“Come off!” said he.
The man came off.
“Come on!” He backed out, leading the man by the hook.
“Lift a hand or struggle and I’ll drag your face inside out,” said Jacky’s George. “This way, if you please.”
The man followed, bent double, murder in his eyes, hands twitching but at his sides.
At the end of the hamlet Jacky’s George halted. “You owe me your neck, mate, but I don’t s’pose you’ll thank me, tedd’n in human nature, you would,” said he, sadly, as though pained at the ingratitude of mortal man. “Go on up that there road till you’m out of this place an’ don’t you never come back.”
He freed the hook deftly and jumped clear. “Now crowd all canvas, do ’ee.”
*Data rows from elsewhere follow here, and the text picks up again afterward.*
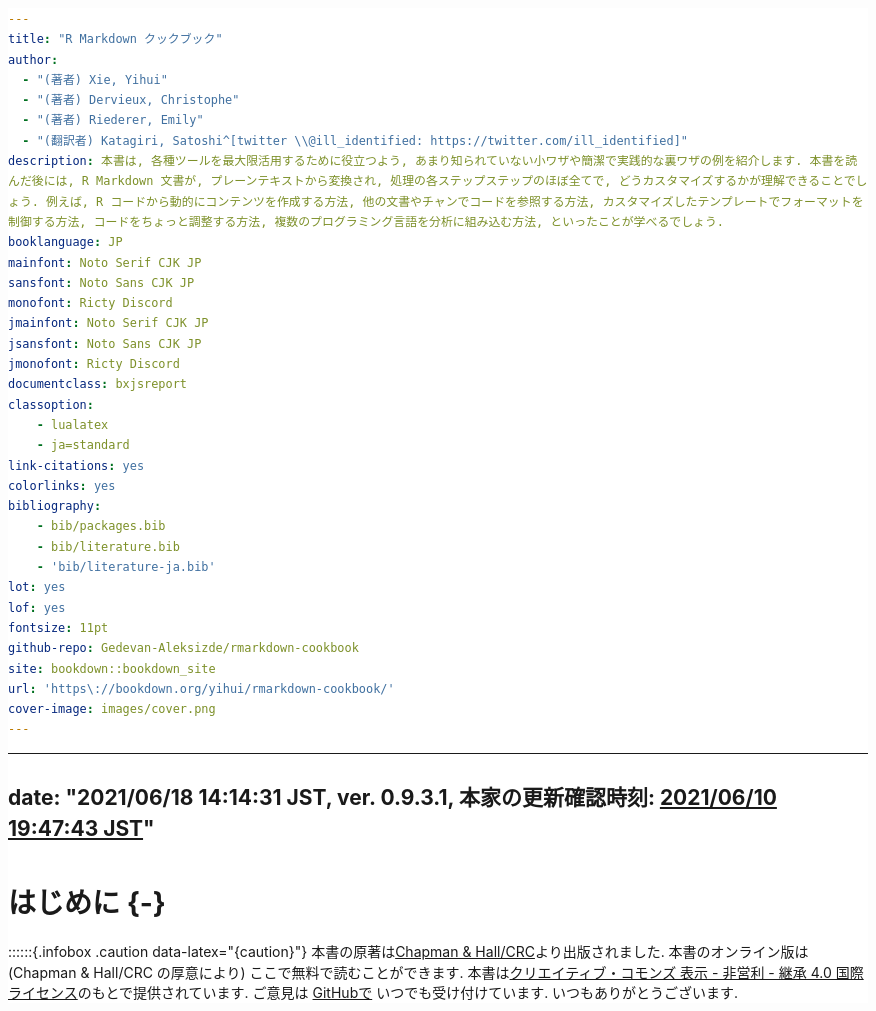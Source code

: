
 ```yaml
--- 
title: "R Markdown クックブック"
author:
  - "(著者) Xie, Yihui"
  - "(著者) Dervieux, Christophe"
  - "(著者) Riederer, Emily"
  - "(翻訳者) Katagiri, Satoshi^[twitter \\@ill_identified: https://twitter.com/ill_identified]"
description: 本書は, 各種ツールを最大限活用するために役立つよう, あまり知られていない小ワザや簡潔で実践的な裏ワザの例を紹介します. 本書を読んだ後には, R Markdown 文書が, プレーンテキストから変換され, 処理の各ステップステップのほぼ全てで, どうカスタマイズするかが理解できることでしょう. 例えば, R コードから動的にコンテンツを作成する方法, 他の文書やチャンでコードを参照する方法, カスタマイズしたテンプレートでフォーマットを制御する方法, コードをちょっと調整する方法, 複数のプログラミング言語を分析に組み込む方法, といったことが学べるでしょう.
booklanguage: JP
mainfont: Noto Serif CJK JP
sansfont: Noto Sans CJK JP
monofont: Ricty Discord
jmainfont: Noto Serif CJK JP
jsansfont: Noto Sans CJK JP
jmonofont: Ricty Discord
documentclass: bxjsreport
classoption:
    - lualatex
    - ja=standard
link-citations: yes
colorlinks: yes
bibliography:
    - bib/packages.bib
    - bib/literature.bib
    - 'bib/literature-ja.bib'
lot: yes
lof: yes
fontsize: 11pt
github-repo: Gedevan-Aleksizde/rmarkdown-cookbook
site: bookdown::bookdown_site
url: 'https\://bookdown.org/yihui/rmarkdown-cookbook/'
cover-image: images/cover.png
---
```





---
date: "2021/06/18 14:14:31 JST, ver. 0.9.3.1, 本家の更新確認時刻: [2021/06/10 19:47:43 JST](https://github.com/yihui/rmarkdown-cookbook)"
---

# はじめに {-}

::::::{.infobox .caution data-latex="{caution}"}
本書の原著は[Chapman & Hall/CRC](https://www.routledge.com/p/book/9780367563837)より出版されました. 本書のオンライン版は (Chapman & Hall/CRC の厚意により) ここで無料で読むことができます. 本書は[クリエイティブ・コモンズ 表示 - 非営利 - 継承 4.0 国際ライセンス](https://creativecommons.org/licenses/by-nc-sa/4.0/deed.ja)のもとで提供されています. ご意見は [GitHubで](https://github.com/yihui/rmarkdown-cookbook/issues/new) いつでも受け付けています. いつもありがとうございます.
The great tinner put a hand to his bleeding cheek, glared at the smiling cock-robin, clenched his fists and teeth and took a step forward—one only. A stone struck him in the chest, another missed his head by an inch. He ducked to avoid a third and was hit in the back and thigh, started to retreat at a walk, broke into a run and went cursing and stumbling up the track, his arms above his head to protect it from the rain of stones, Goliath pursued by seven red-headed little Davids, and all the Cove women standing on their doorsteps jeering.
“Two mugs an’ a bench seat,” Jacky’s George commented as he watched his sons speeding the parting guest. “Have to make t’other poor soul pay for ’em, I s’pose.” He turned back into the Kiddlywink whistling, “Strawberry leaves make maidens fair.”
Ortho enjoyed going to sea with the Baragwanath family; they put such zest into all they did, no slovenliness was permitted. Falls and cables were neatly coiled or looped over pins, sail was stowed properly, oars tossed man-o’-war fashion, everything went with a snap. Furthermore, they took chances. For them no humdrum harbor hugging; they went far and wide after the fish and sank their crab-pots under dangerous ledges no other boat would tackle. In anything like reasonable weather they dropped a tier or two seaward of the Twelve Apostles. Even on the calmest of days there was a heavy swell on to the south of the reef, especially with the tide making. It was shallow there and the Atlantic flood came rolling over the shoal in great shining hills. At one moment you were up in the air and could see the brown coast with its purple indentations for miles, the patchwork fields, scattered gray farmhouses, the smoke of furze fires and lazy clouds rolling along the high moors. At the next moment you were in the lap of a turquoise valley, shut out from everything by rushing cliffs of water. There were oars, sheets, halliards, back-ropes and lines to be pulled on, fighting fish to be hauled aboard, clubbed and gaffed. And always there was Jacky’s George whistling like a canary, pointing out the various rigs of passing vessels, spinning yarns of privateer days and of Anson’s wonderful voyage, of the taking of Paita City and the great plate ship Nuestra Señora de Covadonga. And there was the racing.